Plagányi, E., Kenyon, R., Blamey, L., Burford, M., Robins, J. B., Jarrett, A., Laird, A., Hughes, J., Kim, S., Hutton, T., Pillans, R., Deng, R. A., Cannard, T., Lawrence, E., Miller, M. and Moeseneder, C.
(2022)
Ecological modelling of the impacts of water development in the Gulf of Carpentaria with particular reference to impacts on the Northern Prawn Fishery.
Project Report.
FRDC.
Article Link: https://www.frdc.com.au/project/2018-079
Our Gulf of Carpentaria MICE (Model of Intermediate Complexity for Ecosystem Assessments) links river flows with estuarine and marine systems and is the first integrated framework for quantifying the impacts of water resource development (WRD) across a range of ecological assets, catchment systems, scales and parameter settings. While there is scope to build on and refine this framework, we are nonetheless able to provide some considerations and recommendations with respect to water resource development implementation:
Key findings
- Changes from baseline flows due to WRDs had variable impacts on all species and catchment regions, with impacts ranging from minor through to extreme impacts under some scenarios.
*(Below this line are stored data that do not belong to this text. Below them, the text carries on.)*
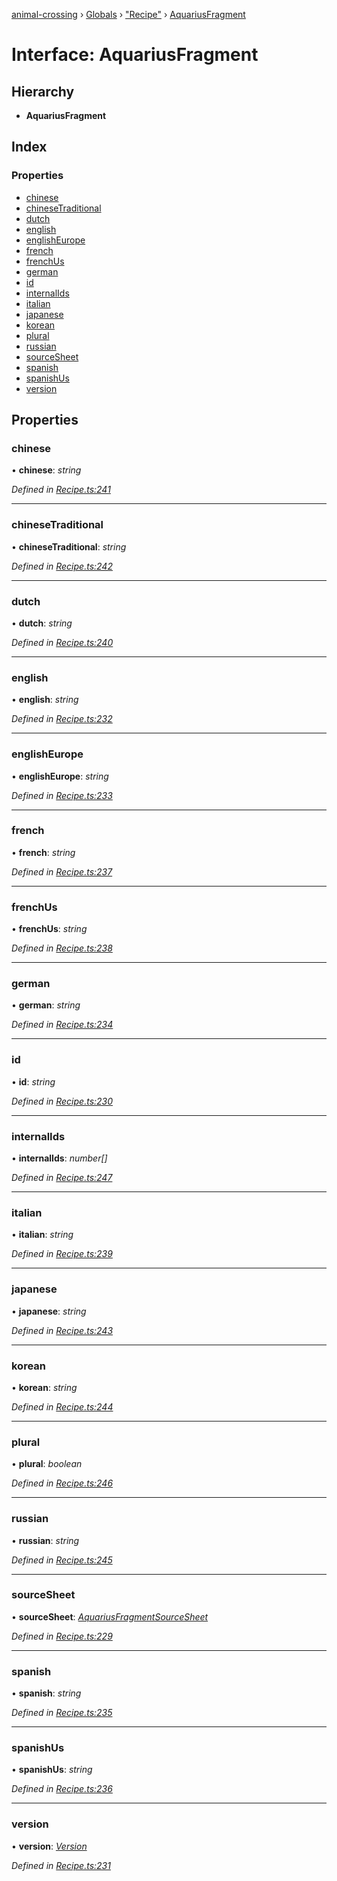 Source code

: [animal-crossing](../README.md) › [Globals](../globals.md) › ["Recipe"](../modules/_recipe_.md) › [AquariusFragment](_recipe_.aquariusfragment.md)

# Interface: AquariusFragment

## Hierarchy

* **AquariusFragment**

## Index

### Properties

* [chinese](_recipe_.aquariusfragment.md#chinese)
* [chineseTraditional](_recipe_.aquariusfragment.md#chinesetraditional)
* [dutch](_recipe_.aquariusfragment.md#dutch)
* [english](_recipe_.aquariusfragment.md#english)
* [englishEurope](_recipe_.aquariusfragment.md#englisheurope)
* [french](_recipe_.aquariusfragment.md#french)
* [frenchUs](_recipe_.aquariusfragment.md#frenchus)
* [german](_recipe_.aquariusfragment.md#german)
* [id](_recipe_.aquariusfragment.md#id)
* [internalIds](_recipe_.aquariusfragment.md#internalids)
* [italian](_recipe_.aquariusfragment.md#italian)
* [japanese](_recipe_.aquariusfragment.md#japanese)
* [korean](_recipe_.aquariusfragment.md#korean)
* [plural](_recipe_.aquariusfragment.md#plural)
* [russian](_recipe_.aquariusfragment.md#russian)
* [sourceSheet](_recipe_.aquariusfragment.md#sourcesheet)
* [spanish](_recipe_.aquariusfragment.md#spanish)
* [spanishUs](_recipe_.aquariusfragment.md#spanishus)
* [version](_recipe_.aquariusfragment.md#version)

## Properties

###  chinese

• **chinese**: *string*

*Defined in [Recipe.ts:241](https://github.com/Norviah/animal-crossing/blob/682361d/module/types/Recipe.ts#L241)*

___

###  chineseTraditional

• **chineseTraditional**: *string*

*Defined in [Recipe.ts:242](https://github.com/Norviah/animal-crossing/blob/682361d/module/types/Recipe.ts#L242)*

___

###  dutch

• **dutch**: *string*

*Defined in [Recipe.ts:240](https://github.com/Norviah/animal-crossing/blob/682361d/module/types/Recipe.ts#L240)*

___

###  english

• **english**: *string*

*Defined in [Recipe.ts:232](https://github.com/Norviah/animal-crossing/blob/682361d/module/types/Recipe.ts#L232)*

___

###  englishEurope

• **englishEurope**: *string*

*Defined in [Recipe.ts:233](https://github.com/Norviah/animal-crossing/blob/682361d/module/types/Recipe.ts#L233)*

___

###  french

• **french**: *string*

*Defined in [Recipe.ts:237](https://github.com/Norviah/animal-crossing/blob/682361d/module/types/Recipe.ts#L237)*

___

###  frenchUs

• **frenchUs**: *string*

*Defined in [Recipe.ts:238](https://github.com/Norviah/animal-crossing/blob/682361d/module/types/Recipe.ts#L238)*

___

###  german

• **german**: *string*

*Defined in [Recipe.ts:234](https://github.com/Norviah/animal-crossing/blob/682361d/module/types/Recipe.ts#L234)*

___

###  id

• **id**: *string*

*Defined in [Recipe.ts:230](https://github.com/Norviah/animal-crossing/blob/682361d/module/types/Recipe.ts#L230)*

___

###  internalIds

• **internalIds**: *number[]*

*Defined in [Recipe.ts:247](https://github.com/Norviah/animal-crossing/blob/682361d/module/types/Recipe.ts#L247)*

___

###  italian

• **italian**: *string*

*Defined in [Recipe.ts:239](https://github.com/Norviah/animal-crossing/blob/682361d/module/types/Recipe.ts#L239)*

___

###  japanese

• **japanese**: *string*

*Defined in [Recipe.ts:243](https://github.com/Norviah/animal-crossing/blob/682361d/module/types/Recipe.ts#L243)*

___

###  korean

• **korean**: *string*

*Defined in [Recipe.ts:244](https://github.com/Norviah/animal-crossing/blob/682361d/module/types/Recipe.ts#L244)*

___

###  plural

• **plural**: *boolean*

*Defined in [Recipe.ts:246](https://github.com/Norviah/animal-crossing/blob/682361d/module/types/Recipe.ts#L246)*

___

###  russian

• **russian**: *string*

*Defined in [Recipe.ts:245](https://github.com/Norviah/animal-crossing/blob/682361d/module/types/Recipe.ts#L245)*

___

###  sourceSheet

• **sourceSheet**: *[AquariusFragmentSourceSheet](../enums/_recipe_.aquariusfragmentsourcesheet.md)*

*Defined in [Recipe.ts:229](https://github.com/Norviah/animal-crossing/blob/682361d/module/types/Recipe.ts#L229)*

___

###  spanish

• **spanish**: *string*

*Defined in [Recipe.ts:235](https://github.com/Norviah/animal-crossing/blob/682361d/module/types/Recipe.ts#L235)*

___

###  spanishUs

• **spanishUs**: *string*

*Defined in [Recipe.ts:236](https://github.com/Norviah/animal-crossing/blob/682361d/module/types/Recipe.ts#L236)*

___

###  version

• **version**: *[Version](../enums/_recipe_.version.md)*

*Defined in [Recipe.ts:231](https://github.com/Norviah/animal-crossing/blob/682361d/module/types/Recipe.ts#L231)*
- Our risk assessment classified the highest water allocation and multi-catchment WRD (WRD1) as the highest risk development, with moderate to intolerable risks predicted for all species and groups except for seagrass, and both in terms of population-level risk and fishery risk, followed by WRD2 and WRD4 (lower water allocation or single catchment WRD), both of which also predicted high risks to some populations and fisheries. WRD3 was assessed less risky because it assumes no development on the Flinders and Gilbert River catchments.
- Largetooth sawfish were predicted to show the greatest sensitivity to WRDs (due to their low productivity life-history characteristics) with risks ranked as intolerable across a broad range of alternative water extraction or impoundment scenarios.
- For common banana prawns, the Flinders River catchment emerged as the most sensitive to WRDs, consistent with previous findings from estuarine productivity studies (Burford and Faggotter 2021).
- We quantified the probability of alternative WRDs increasing the baseline economic risks to the common banana prawn sub-fishery of the Northern Prawn Fishery by computing the relative probability of occurrence of major risks (defined as risk of a bad or “unacceptable” year), severe risk (two successive bad years) and intolerable risk (fishery operations becoming unviable due to three or more consecutive bad years). We found that the risk of a bad year may more than double under some WRD scenarios.
- The Gilbert River catchment emerged as the riskiest scenario overall for barramundi abundance and catches.
- For mud crabs, the Flinders and Gilbert River catchments emerged as most vulnerable to WRDs with risks often as high as the severe risk category.
- The MICE predicted major to severe risks to mangrove habitats under some WRD scenarios, but the mangrove sub- model is more uncertain than the other groups as suitable data for validation were not available. The MICE predicted negligible risks to seagrass, although we did not account for potential increases in nutrient levels and turbidity that may be associated with WRDs.